Neville Joseph Broussard, known affectionately as “TeJean”, was a boat owner and captain who made his livelihood in Biloxi, Mississippi. As a prominent resident in the East Biloxi neighborhood of Point Cadet, the name TeJean was well known and associated with this neighborhood for decades to come. Broussard was born in Youngsville, Louisiana in 1920. His family relocated to Biloxi, Mississippi when he was four years old. He began working in the seafood factories as a child while still attending elementary school. He would often go to work before the school bell would ring and then return to work after school dismissed. TeJean would eventually drop out to help support his family, working in the factories full-time.
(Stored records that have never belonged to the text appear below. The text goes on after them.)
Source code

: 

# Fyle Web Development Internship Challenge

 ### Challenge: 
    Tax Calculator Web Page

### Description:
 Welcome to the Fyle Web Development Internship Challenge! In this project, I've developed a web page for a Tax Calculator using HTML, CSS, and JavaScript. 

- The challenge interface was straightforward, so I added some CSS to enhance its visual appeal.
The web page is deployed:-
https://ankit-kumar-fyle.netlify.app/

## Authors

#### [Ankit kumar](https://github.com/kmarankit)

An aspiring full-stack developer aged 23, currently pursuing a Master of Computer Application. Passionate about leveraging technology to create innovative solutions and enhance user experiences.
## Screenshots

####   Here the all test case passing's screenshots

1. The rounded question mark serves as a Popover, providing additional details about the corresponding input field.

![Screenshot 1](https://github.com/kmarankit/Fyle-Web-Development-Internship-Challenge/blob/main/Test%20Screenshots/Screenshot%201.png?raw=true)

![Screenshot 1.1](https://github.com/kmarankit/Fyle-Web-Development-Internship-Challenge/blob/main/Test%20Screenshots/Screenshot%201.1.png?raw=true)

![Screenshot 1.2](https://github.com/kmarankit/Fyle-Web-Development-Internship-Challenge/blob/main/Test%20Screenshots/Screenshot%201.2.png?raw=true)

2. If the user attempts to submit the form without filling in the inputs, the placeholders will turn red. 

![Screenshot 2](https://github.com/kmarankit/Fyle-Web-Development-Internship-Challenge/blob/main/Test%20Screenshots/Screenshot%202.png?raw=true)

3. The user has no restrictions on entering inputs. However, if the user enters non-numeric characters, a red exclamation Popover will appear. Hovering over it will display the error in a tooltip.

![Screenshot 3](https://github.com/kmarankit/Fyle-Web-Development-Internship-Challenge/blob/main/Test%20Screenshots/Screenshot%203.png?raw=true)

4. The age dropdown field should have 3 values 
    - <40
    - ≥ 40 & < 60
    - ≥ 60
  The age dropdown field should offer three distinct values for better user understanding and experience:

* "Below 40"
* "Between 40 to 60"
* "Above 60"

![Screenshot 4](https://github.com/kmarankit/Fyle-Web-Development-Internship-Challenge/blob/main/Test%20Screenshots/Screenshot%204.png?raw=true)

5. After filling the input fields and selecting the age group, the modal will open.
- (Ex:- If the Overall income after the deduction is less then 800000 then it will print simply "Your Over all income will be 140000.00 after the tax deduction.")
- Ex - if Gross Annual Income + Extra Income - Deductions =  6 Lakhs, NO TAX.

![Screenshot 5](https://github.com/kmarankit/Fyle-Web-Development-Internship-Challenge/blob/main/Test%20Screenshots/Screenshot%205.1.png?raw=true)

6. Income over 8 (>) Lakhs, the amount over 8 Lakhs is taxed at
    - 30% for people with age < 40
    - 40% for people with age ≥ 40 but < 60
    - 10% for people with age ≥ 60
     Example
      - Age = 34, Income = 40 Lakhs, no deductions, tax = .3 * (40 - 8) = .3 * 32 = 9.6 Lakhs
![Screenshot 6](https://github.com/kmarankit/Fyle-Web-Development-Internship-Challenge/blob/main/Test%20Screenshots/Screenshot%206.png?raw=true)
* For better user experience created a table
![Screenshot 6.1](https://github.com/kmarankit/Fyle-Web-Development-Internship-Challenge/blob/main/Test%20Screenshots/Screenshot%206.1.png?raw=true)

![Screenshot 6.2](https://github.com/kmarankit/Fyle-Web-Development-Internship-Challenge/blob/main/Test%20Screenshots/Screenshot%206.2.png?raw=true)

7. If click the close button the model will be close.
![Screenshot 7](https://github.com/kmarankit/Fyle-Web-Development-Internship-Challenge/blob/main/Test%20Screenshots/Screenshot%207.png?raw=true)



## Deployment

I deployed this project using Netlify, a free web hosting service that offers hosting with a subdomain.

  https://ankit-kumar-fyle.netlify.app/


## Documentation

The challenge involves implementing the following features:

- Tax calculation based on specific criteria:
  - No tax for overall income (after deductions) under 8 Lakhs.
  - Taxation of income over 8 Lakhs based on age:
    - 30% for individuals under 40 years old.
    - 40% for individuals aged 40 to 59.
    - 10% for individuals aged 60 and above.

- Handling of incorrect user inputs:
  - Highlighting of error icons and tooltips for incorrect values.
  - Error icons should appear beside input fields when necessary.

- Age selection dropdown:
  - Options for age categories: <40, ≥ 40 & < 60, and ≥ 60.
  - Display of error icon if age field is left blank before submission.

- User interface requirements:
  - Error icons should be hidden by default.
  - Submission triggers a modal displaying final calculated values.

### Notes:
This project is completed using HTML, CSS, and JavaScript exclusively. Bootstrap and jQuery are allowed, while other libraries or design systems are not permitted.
At age fifteen, he worked as a boat captain, and by age eighteen, he owned his own boat. He worked as a commercial fisherman and captained two boats for the Sekul family. By the 40s, TeJean was operating his signature vessel, the Captain Blood, a wooden hull Biloxi lugger until he was called to serve in the United States Army during World War II. He served in France as a French interpreter. After returning home and devoting himself to his career, Broussard met Lucretia L. Skrnich. The two were married on July 19, 1950, at St. Michael Catholic Church, the Church of the Fisherman as it is still known today. They were parents to five sons: Derel, Rodney, James, Randall, Kevin and one daughter, Stacy.
Broussard became known as a pioneer in the industry. He was knowledgeable in various trades and applied experimental uses of shrimp trawls, cables, and trawl boards, built by the Marinovich Trawl Company. Broussard would later construct the Derel B which was renamed Stacy Marie in 1966 after his daughter. Broussard would purchase the Captain Blood from the Sekul family and retain ownership of it for his remaining years. He also purchased a smaller Lafitte skiff he named Ms. Lou.
Broussard was very involved in his community. He served as president of the Gulf Coast Shrimpers and Oystermen Association. TeJean served on the Port Commission and was a member of the Fleur de Lis Society and the VFW. He took part in the annual Biloxi Blessing of the Fleet, for many years as the lead boat. This old-world tradition is still a part of Biloxi culture. The Captain Blood was honored numerous years as “Best Decorated Shrimp Boat.” In 1982, he was honored to be selected as Shrimp King for the annual event. The Captain Blood’s notoriety grew throughout the 1980s, appearing in numerous magazines and history books. The boat was hosted celebrities, former U.S. Presidents, and appeared in a filming of the television series Nashville on the Road.
Neville Joseph Broussard passed away on August 16, 1999. He left behind a legacy as a family-man, and a seafood industry giant. Broussard learned the meaning of hard work at a young age, a lesson he would carry with him throughout his lifetime.